Since it was founded in 1979, RIA Ronald Blue & Co., has taken a different tack to counseling its 6,000 clients by basing its advice on lessons drawn from the bible.
“It has been a good niche for us,” says the firm’s President and Chief Executive Russ Crosson. “Clients come to us because they want to be good stewards.”
With $6.4 billion in AUM, the firm comes in at number 4 on Financial Planning’s 2013 list of the Top RIAs in the country.
“We believe that the bible is the best source of the knowledge for how we manage our wealth for our lives,” Crosson says. “People perish for lack of vision. Around here we say we want to create a 100-year firm. Our mission is about helping people be freed up financially by applying biblical knowledge. It’s a compelling mission to help people be freed up and not in stress.”
Which is not to say that every Ronald Blue client must share the firm’s views or come to meetings ready to discuss the bible. But the firm's 85 advisors, who work out of 15 regional offices nationwide, are prepared to cite relevant biblical passages for clients, should the need arise. And inevitably, Crosson says, many of the firm’s clients choose Ronald Blue because they are attracted to its unique approach to money management.
“There is definitely a common value base with our clients,” he says.
Much of the firm’s work revolves around generational issues facing its wealthy clients, many of whom are doctors, dentists, small business owners and larger entrepreneurs.
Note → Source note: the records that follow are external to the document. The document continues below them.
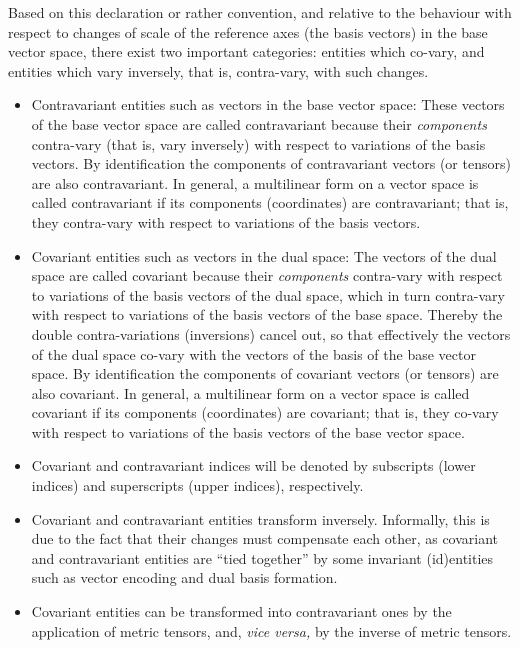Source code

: Based on this declaration or rather convention,
and  relative to the behaviour with respect to changes of scale of the reference axes (the basis vectors) in the base vector space,
there exist two important categories: entities which co-vary, and entities which vary inversely, that is, contra-vary, with such changes.
\begin{itemize}

\item  Contravariant entities such as vectors in the base vector space:
These vectors of the base vector space are called contravariant because
their {\em components} contra-vary (that is, vary inversely) with respect to variations of the basis vectors.
By identification the components of contravariant vectors (or tensors) are also contravariant.
In general, a multilinear form on a vector space is called contravariant if its components
(coordinates) are contravariant; that is, they contra-vary with respect to variations of the basis vectors.

\item
Covariant entities such as vectors in the dual space:
The vectors of the dual space are called covariant because
their {\em components} contra-vary with respect to variations of the basis vectors of the dual space,
which in turn contra-vary with respect to variations of the basis vectors of the base space.
Thereby the double contra-variations (inversions) cancel out,
so that effectively the vectors of the dual space co-vary with the vectors of the basis of the base vector space.
By identification the components of covariant vectors (or tensors) are also covariant.
In general, a multilinear form on a vector space is called covariant if its components
(coordinates) are covariant; that is, they co-vary with respect to variations of the basis vectors of the base vector space.

\item
Covariant and contravariant indices will be denoted by subscripts (lower indices) and superscripts (upper indices), respectively.

\item
Covariant and contravariant entities transform inversely.
Informally, this is due to the fact that their changes must compensate each other,
as covariant and contravariant entities are ``tied together'' by some invariant
(id)entities such as vector encoding and dual basis formation.

\item
Covariant entities can be transformed into contravariant ones
by the application of metric tensors,
and, {\it vice versa,} by the inverse of  metric tensors.
\end{itemize}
The concept of wealth existing to serve a larger purpose underlies much of the firm’s wealth transfer work, according to Crosson.
Some of the bible’s core messages about wealth include the following, he says:
- The borrower becomes the lender’s slave.
- Steady plodding brings prosperity.
- Know where your money is coming from and where it is going.
- The neighborhood you buy in is more important than the house you buy.
- He who makes haste to become rich will not go unpunished.
- You can leave your kids money and you can leave them wisdom and only one will endure and that is wisdom.
“That’s just part and parcel of the advice we give,” Crosson says. “Having said that, we have to do excellent estate planning and tax planning and excellent investment planning. We have a group of deep subject experts that support all of our advisors in all of those disciplines.”
In coming years, Crosson says, he sees huge changes on the horizon for RIAs and the financial services industry overall.
“The days of, ‘I have money and I stick it in a mutual fund’ are over,” he thinks. “Clients are demanding a more global perspective. We are a global economy and that’s different than when I started in the business 30 years ago. It’s not business as usual over the next 10 years. For our team to accomplish the goals we have we have to be thinking outside of the box.”
But, as it innovates, Crosson says, the firm will continue to base much of its strategic decision-making, and work with clients, on truths that it considers to be enduring and eternal.